Suppose not, and consider the position of some natural number that moves infinitely many times. If the leftmost place is zero, the operation can be described as follows: Suppose the number is in position $p$. In the $m$th minute, if $m \mid p$, then replace $p$ with $p+m-1$. Else, replace it with $p-1$. Since it moves infinitely often, it can never reach $p = 0$ and so must move right infinitely often. Say in minute $N+1$ it moves forward, and let $p = k(N+1)$ move to $p = (k+1)(N+1)-1$. I claim that the ratio $k$ is nonincreasing. This is because, say the next time it moves right is in minute $N+\ell+1$. Then we must have $N + \ell + 1 \mid (k+1)(N+1) - \ell - 1$. This ratio can easily be seen to be at most $k$. Further, it is exactly $k$ only when $\ell \cdot (k+1) = N$. Since $k$ is never allowed to become zero, it must stabilize at some value, say $K$ and suppose we are at that point. Let $z$ denote the largest nonnegative integer such that $(K+1)^z \mid N$. Note that the first value of $\ell$ is $\frac{N}{k+1}$. The next is $\frac{N+\ell}{k+1} = \frac{N}{k+1} + \frac{N}{(k+1)^2}$ and so on. But clearly, these values cannot be integers after $z$ steps, and so the value of $k$ must decrease. Therefore, the value of $k$ eventually becomes smaller than one, at which point it stops moving, so we're done. $\blacksquare$

p3? Let the leftmost position be $0$. Also, we perform the moving operation on the first block as well, and change the desired claim to showing that every natural number ends up in the leftmost block eventually (where it will clearly stay).
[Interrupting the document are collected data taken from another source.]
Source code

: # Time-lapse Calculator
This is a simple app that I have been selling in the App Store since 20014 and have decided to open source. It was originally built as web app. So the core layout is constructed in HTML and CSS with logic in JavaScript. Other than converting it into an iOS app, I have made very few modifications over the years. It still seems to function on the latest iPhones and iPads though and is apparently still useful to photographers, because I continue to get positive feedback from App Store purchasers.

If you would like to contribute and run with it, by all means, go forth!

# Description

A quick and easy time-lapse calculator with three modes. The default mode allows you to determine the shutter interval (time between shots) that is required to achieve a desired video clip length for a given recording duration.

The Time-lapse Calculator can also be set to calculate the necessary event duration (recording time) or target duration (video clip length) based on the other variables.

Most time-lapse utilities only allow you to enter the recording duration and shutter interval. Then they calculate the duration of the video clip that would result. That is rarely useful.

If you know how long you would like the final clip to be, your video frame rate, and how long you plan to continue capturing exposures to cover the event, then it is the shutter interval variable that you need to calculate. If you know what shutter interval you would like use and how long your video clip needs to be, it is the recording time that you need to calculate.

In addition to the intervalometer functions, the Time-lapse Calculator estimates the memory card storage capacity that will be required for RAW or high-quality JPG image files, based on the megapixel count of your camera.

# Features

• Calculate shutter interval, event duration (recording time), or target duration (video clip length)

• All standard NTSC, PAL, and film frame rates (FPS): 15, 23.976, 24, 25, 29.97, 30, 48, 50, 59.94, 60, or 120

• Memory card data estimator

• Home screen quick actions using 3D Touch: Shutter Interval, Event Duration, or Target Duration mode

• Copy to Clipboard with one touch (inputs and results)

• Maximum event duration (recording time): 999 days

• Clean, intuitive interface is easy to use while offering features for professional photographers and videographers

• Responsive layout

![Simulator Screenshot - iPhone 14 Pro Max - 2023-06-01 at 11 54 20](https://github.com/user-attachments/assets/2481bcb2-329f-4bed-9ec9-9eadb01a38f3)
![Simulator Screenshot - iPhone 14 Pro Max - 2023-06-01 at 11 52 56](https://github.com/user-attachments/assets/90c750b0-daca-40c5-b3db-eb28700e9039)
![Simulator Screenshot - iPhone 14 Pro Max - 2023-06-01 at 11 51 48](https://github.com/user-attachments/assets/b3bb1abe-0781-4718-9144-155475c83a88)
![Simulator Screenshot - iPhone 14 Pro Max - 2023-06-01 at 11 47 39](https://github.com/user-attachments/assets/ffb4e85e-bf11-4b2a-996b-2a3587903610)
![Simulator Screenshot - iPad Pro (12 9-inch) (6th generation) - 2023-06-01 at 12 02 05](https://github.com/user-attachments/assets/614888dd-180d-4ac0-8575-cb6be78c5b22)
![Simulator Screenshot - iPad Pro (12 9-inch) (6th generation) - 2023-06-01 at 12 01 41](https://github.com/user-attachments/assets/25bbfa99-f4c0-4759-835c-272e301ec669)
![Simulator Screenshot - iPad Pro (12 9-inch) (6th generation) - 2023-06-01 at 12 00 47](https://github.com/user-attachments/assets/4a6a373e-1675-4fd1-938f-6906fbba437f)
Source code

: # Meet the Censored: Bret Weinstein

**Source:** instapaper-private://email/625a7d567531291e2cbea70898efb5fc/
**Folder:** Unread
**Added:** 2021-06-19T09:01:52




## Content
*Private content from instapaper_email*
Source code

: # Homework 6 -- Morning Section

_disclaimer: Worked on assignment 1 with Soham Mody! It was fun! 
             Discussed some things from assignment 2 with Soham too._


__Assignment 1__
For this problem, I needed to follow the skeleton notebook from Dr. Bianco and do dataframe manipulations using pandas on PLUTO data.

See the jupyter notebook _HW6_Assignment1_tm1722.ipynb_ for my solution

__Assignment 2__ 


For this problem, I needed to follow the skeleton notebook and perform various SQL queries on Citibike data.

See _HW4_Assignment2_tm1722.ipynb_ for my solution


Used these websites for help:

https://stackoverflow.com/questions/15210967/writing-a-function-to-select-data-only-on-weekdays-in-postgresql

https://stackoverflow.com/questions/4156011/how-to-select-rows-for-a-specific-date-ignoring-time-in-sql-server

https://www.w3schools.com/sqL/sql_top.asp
Then we can describe the process "locally" as follows: considering only a single number, at minute $m$ we decrease its position to by $1$, unless its position is divisible by $m$ in which case we increase it by $m-1$. Suppose the claim is false, and fix an arbitrary number that never ends up in the leftmost block. Clearly it must move to the right infinitely many times. Suppose that it does so at minutes $m_1<m_2<\cdots$, and that its position right before minute $m_i$ is $k_im_i$ where $k_i \geq 1$ is an integer. Immediately after minute $m_i$ its position then becomes $(k_i+1)m_i-1=(k_i+2)m_i-(m_i+1)$. Then it's clear that immediately before minute $t$ for any $m_i<t\leq m_{i+1}$ its position is $(k_i+2)m_i-t$, so we should have $$k_{i+1}m_{i+1}=(k_i+2)m_i-m_{i+1} \implies k_{i+1}+1=\frac{(k_i+2)m_i}{m_{i+1}}<k_i+2,$$so $k_{i+1} \leq k_i$ and $\{k_i\}$ is nonincreasing, hence eventually equal to some value $K \geq 1$. This means that for sufficiently large $i$ we have $$K+1=\frac{(K+2)m_i}{m_{i+1}} \implies \frac{m_{i+1}}{m_i}=\frac{K+2}{K+1},$$but since $K+1 \geq 2 \implies \tfrac{K+2}{K+1} \not \in \mathbb{Z}$, this is absurd for $\nu_p$ reasons. $\blacksquare$ Remark: I'm not sure if I've ever seen a problem about a completely deterministic process system that also doesn't have any degrees of freedom in starting setup

Observe that if a number $k$ is in the $a$th block, then $a$ never increases, so eventually $a$ must be constant; suppose at this point we have $a>1$. Then consider the position $k$ is in in this block under the following two types of steps: do the permutation step from the problem and then increase the amount in this block from $m$ to $m+1$. Now, in most cases the first step decreases the position of $k$ by $1$ and in all cases the second step decreases the position of $k$ by $a-1$. Therefore, most of the time the position of $k$ is decreased by $a$; the only time this is not the case is when $k$ is at position $1$, at which say the amount in the block is $m$ then the position of $k$ is increased to $m-a+1$ and thus by $m-a$. Hence, observe that in order to stay in the block, the position of $k$ is always $1$ mod $a$, so $a\mid m$. We can actually prove by induction that $a^i$ must always divide $m$ for any $m$ when the position is $1$: if this is true for $i$, then we must have $a^i\mid m$, and observe that the next $m$ is $m+\frac{m}{a}$, so since we also have $a^i\mid m+\frac{m}{a}$ we must then have $a^i\mid \frac ma$ and thus $a^{i+1}\mid m$, completing the induction. Now, observe that $m$ are positive integers and hence have bounded divisors, but we assumed $a>1$ so $a^i$ is unbounded, contradiction.